This is in a room which was originally walled up and it did something hot and exciting. They’ve knocked a hole in the wall now so that visitors can go inside.
The control panel of the power station.
I think this is a condenser.
Something power related.
On the upper level, which is reached by going up some rather steep steps. As I’ve discovered from other museums this week, Lithuania seems to have opted-out from the EU rules on not having steep steps in museums.
Another photo looking down on the power plant equipment. It was originally built in 1903 and at the time it was the first power plant in the city, with the museum opening in 2003 to mark the 100th anniversary. The reason for it coming into use was that the city didn’t want to use gas from Berlin to light the streets, they wanted their own provision. This, as events later showed, was probably a rather sensible idea.
A piece of art on the ground floor by Danas Aleksa which is called ‘Dialogue’. I’m guessing that it is a representation of how the younger generation use technology, but I have no idea.
On the first floor there is a display of industrial equipment, which includes a printing press. And lots of printing blocks and letters of all different sizes.
A display of various electrical equipment which would have been powered by the power plant during the twentieth century.

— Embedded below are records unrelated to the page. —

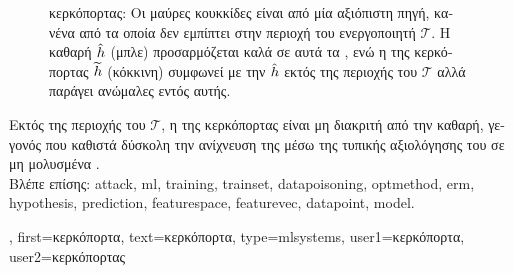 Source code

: {{\begin{figure}[H]
\begin{center}
 			\end{center}
		{
 		\caption{ \foreignlanguage{greek}{κερκόπορτας}: \foreignlanguage{greek}{Οι μαύρες κουκκίδες είναι} 
			 \foreignlanguage{greek}{από μία αξιόπιστη πηγή, κανένα από τα οποία δεν εμπίπτει στην
			περιοχή του ενεργοποιητή $\mathcal{T}$. Η καθαρή}  $\learnthypothesis$ (\foreignlanguage{greek}{μπλε) 
			προσαρμόζεται καλά σε αυτά τα} , \foreignlanguage{greek}{ενώ η}
 			 \foreignlanguage{greek}{της κερκόπορτας $\widetilde{\hypothesis}$ (κόκκινη)
			συμφωνεί με την $\learnthypothesis$ εκτός της περιοχής του $\mathcal{T}$ αλλά παράγει ανώμαλες}  
			\foreignlanguage{greek}{εντός αυτής}. \label{fig_backdoor_dict}} }
 		\end{figure}
 		\foreignlanguage{greek}{Εκτός της περιοχής του $\mathcal{T}$, η}  \foreignlanguage{greek}{της κερκόπορτας είναι μη διακριτή 
		από την καθαρή, γεγονός που καθιστά δύσκολη την ανίχνευση της}  \foreignlanguage{greek}{μέσω της 
		τυπικής αξιολόγησης του}  \foreignlanguage{greek}{σε μη μολυσμένα} .
		\\
		\foreignlanguage{greek}{Βλέπε επίσης:} \gls{attack}, \gls{ml}, \gls{training}, \gls{trainset}, \gls{datapoisoning}, \gls{optmethod}, \gls{erm}, 
		\gls{hypothesis}, \gls{prediction}, \gls{featurespace}, \gls{featurevec}, \gls{datapoint}, \gls{model}.},
	first={\foreignlanguage{greek}{κερκόπορτα}},
	text={\foreignlanguage{greek}{κερκόπορτα}},
	type=mlsystems,
	user1={\foreignlanguage{greek}{κερκόπορτα}}, %
	user2={\foreignlanguage{greek}{κερκόπορτας}} %
}

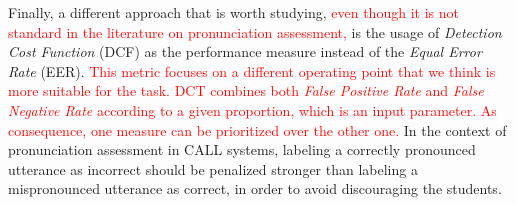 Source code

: Finally, a different approach
that is worth studying, \textcolor{red}{even though it is not standard in the literature
on pronunciation assessment, }
is the usage of \textit{Detection Cost Function} (DCF) as the performance measure
instead of the \textit{Equal Error Rate} (EER). \textcolor{red}{
This metric focuses on a different operating point that we think is more suitable for
the task.
DCT combines both \textit{False Positive Rate} and \textit{False Negative Rate}
according to a given proportion, which is an input parameter. As consequence,
one measure can be prioritized over the other one.}
In the context of pronunciation assessment in
CALL systems, labeling a correctly pronounced utterance as incorrect should be
penalized stronger than labeling a mispronounced utterance as correct, in order
to avoid discouraging the students.
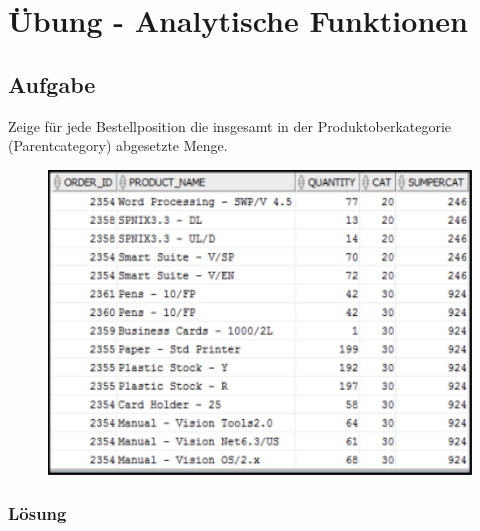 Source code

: \section{Übung - Analytische Funktionen}
\label{sec:uebung_07}

\label{subsec:uebung_07.aufgabe_01}
\subsection{Aufgabe}
Zeige für jede Bestellposition die insgesamt in der Produktoberkategorie (Parentcategory) abgesetzte Menge.

\begin{figure}[H]
  \centering
  \includegraphics[width=1\textwidth]{img//uebung_07_-_aufgabe_01.png}
  \label{img:uebung_07_-_aufgabe_01}
\end{figure}

\subsubsection*{Lösung}
\label{subsubsec:uebung_07.aufgabe_01.loesung}


\label{subsec:uebung_07.aufgabe_02}
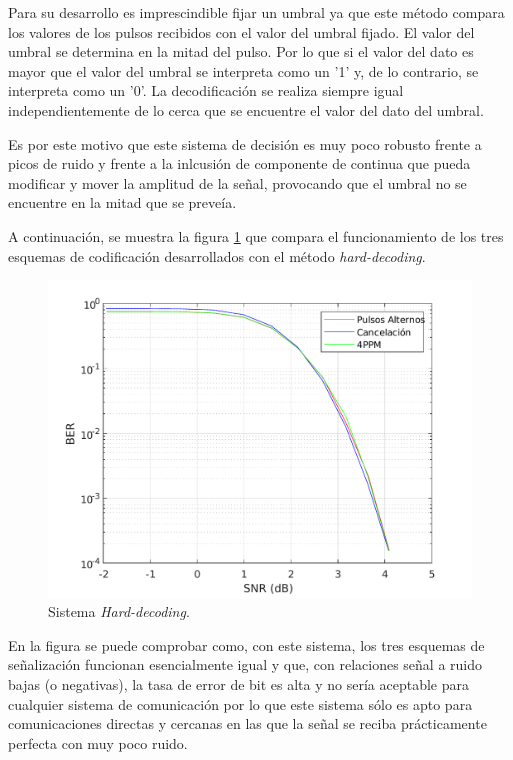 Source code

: Para su desarrollo es imprescindible fijar un umbral ya que este método compara los 
valores de los pulsos recibidos con el valor del umbral fijado. El valor del umbral se 
determina en la mitad del pulso. Por lo que si el valor del dato es mayor que el valor 
del umbral se interpreta como un '1' y, de lo contrario, se interpreta como un '0'.
La decodificación se realiza siempre igual independientemente de lo cerca que se encuentre 
el valor del dato del umbral.

Es por este motivo que este sistema de decisión es muy poco robusto frente a picos de 
ruido y frente a la inlcusión de componente de continua que pueda modificar y mover 
la amplitud de la señal, provocando que el umbral no se encuentre en la mitad que 
se preveía.

A continuación, se muestra la figura \ref{hard-decoding} que compara el funcionamiento de 
los tres esquemas de codificación desarrollados con el método \textit{hard-decoding}.

\begin{figure}[ht]
    \centering
    \includegraphics[scale=0.65]{./figuras/Hard.pdf}
    \caption{\small{Sistema \textit{Hard-decoding}.}}
    \label{hard-decoding}%
\end{figure}

En la figura se puede comprobar como, con este sistema, los tres esquemas de señalización 
funcionan esencialmente igual y que, con relaciones señal a ruido bajas (o negativas), la 
tasa de error de bit es alta y no sería aceptable para cualquier sistema de comunicación
por lo que este sistema sólo es apto para comunicaciones directas y cercanas en las que 
la señal se reciba prácticamente perfecta con muy poco ruido.

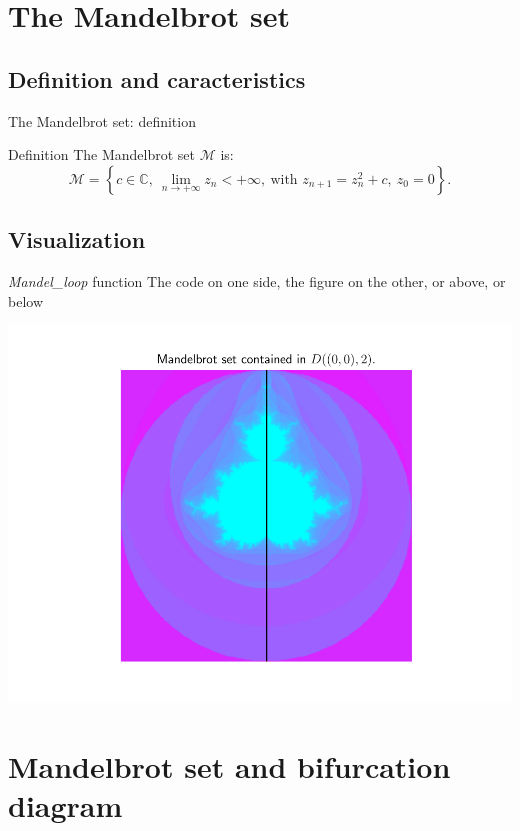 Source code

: \documentclass[11pt, compress]{beamer}
\theoremstyle{definition}
\begin{document}
\section[Mandelbrot]{The Mandelbrot set}
\subsection{Definition and caracteristics}
\begin{frame}{The Mandelbrot set: definition}

\begin{block}{Definition}
The Mandelbrot set $\mathcal{M}$ is:
$$\mathcal{M}=\left\{ c\in\mathbb{C},\ \lim_{n\rightarrow +\infty} z_n <+\infty,\ \text{with } z_{n+1}=z_n^2+c,\ z_0=0\right\}.$$
\end{block}

\end{frame}

\subsection{Visualization}
\begin{frame}{\emph{Mandel\_loop } function}
The code on one side, the figure on the other, or above, or below


\begin{center}
    \includegraphics[scale=0.55]{mandelbrot.pdf}
\end{center}
\end{frame}




\section[Link]{Mandelbrot set and bifurcation diagram}
\end{document}
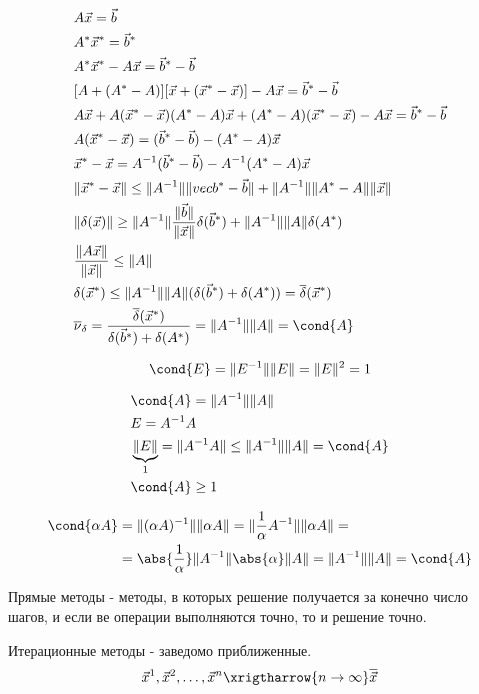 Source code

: \begin{align*}
  &A\vec{x} = \vec{b} \\
  &A^*\vec{x}^* = \vec{b}^*\\
  &A^*\vec{x}^* - A\vec{x} = \vec{b}^* - \vec{b} \\
  &[A + (A^* - A)][\vec{x} + (\vec{x}^* - \vec{x})] - A\vec{x} =\vec{b}^* - \vec{b} \\
  &A \vec{x} + A (\vec{x}^* - \vec{x}) (A^* - A)\vec{x} + (A^* - A)(\vec{x}^* - \vec{x}) - A\vec{x} = \vec{b}^* - \vec{b} \\
  &A(\vec{x}^* - \vec{x}) = (\vec{b}^* - \vec{b}) - (A^* - A)\vec{x} \\
  &\vec{x}^* - \vec{x} = A^{-1}(\vec{b}^* - \vec{b}) - A^{-1}(A^* - A)\vec{x} \\
  &\|\vec{x}^* - \vec{x}\| \leq \|A^{-1}\| \|vec{b}^* - \vec{b}\| + \|A^{-1}\| \|A^* - A\|\|\vec{x}\| \\
  &\|\delta(\vec{x})\| \geq \|A^{-1}\| \frac{\|\vec{b}\|}{\|\vec{x}\|} \delta(\vec{b}^*) +\|A^{-1}\| \|A\| \delta(A^*) \\
  &\frac{\|A\vec{x}\|}{\|\vec{x}\|} \leq \|A\| \\
  &\delta(\vec{x}^*) \leq \|A^{-1}\| \|A\| (\delta(\vec{b}^*) + \delta(A^*)) = \overline{\delta}(\vec{x}^*) \\
  &\overline{\nu}_\delta = \frac{\overline{\delta}(\vec{x}^*)}{\delta(\vec{b}^*) + \delta(A^*)} = \|A^{-1}\| \|A\| = \cond{A}
\end{align*}

\begin{note}
  \[
    \cond{E} = \|E^{-1}\| \|E\| = \|E\|^2 = 1
  \]
\end{note}

\begin{note}
  \begin{align*}
    &\cond{A} = \|A^{-1}\| \|A\| \\
    &E = A^{-1} A\\
    &\underbrace{\|E\|}_1 = \|A^{-1} A\| \leq \|A^{-1}\| \|A\| = \cond{A} \\
    &\cond{A} \geq 1
  \end{align*}
\end{note}

\begin{note}
  \begin{align*}
    \cond{\alpha A} &= \|(\alpha A)^{-1}\| \|\alpha A\| = \|\frac 1\alpha A^{-1}\| \|\alpha A\| = \\
                    &=\abs{\frac 1\alpha} \|A^{-1}\| \abs{\alpha} \|A\| = \|A^{-1}\| \|A\| = \cond{A}
  \end{align*}
\end{note}

\begin{defn}
  Прямые методы - методы, в которых решение получается за конечно число шагов,
  и если ве операции выполняются точно, то и решение точно.
\end{defn}

\begin{defn}
  Итерационные методы - заведомо приближенные.
  \[
    \vec{x}^1, \vec{x}^2, \dotsc, \vec{x}^n \xrigtharrow{n \to \infty} \overline{\vec{x}}
  \]
\end{defn}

There is a room for kids which has inter-active exhibits. This one scared me as I wasn’t expecting it, it’s called ‘music circles’ and if you stand underneath one of the lights it breaks the beam and it makes a noise. You’re meant to work out how to play a tune, but I moved away from the area….
An early post box.
A late nineteenth century water pump.
The above two photos are of an old computer.
It’s a nicely laid out museum and the central element of the power plant equipment certainly ensures that it fits its aim of being an energy and technology museum. I can imagine it’d be popular with kids who can explore the multiple levels of power plant.
Entrance to the museum usually costs €3, although I used my Vilnius City Card.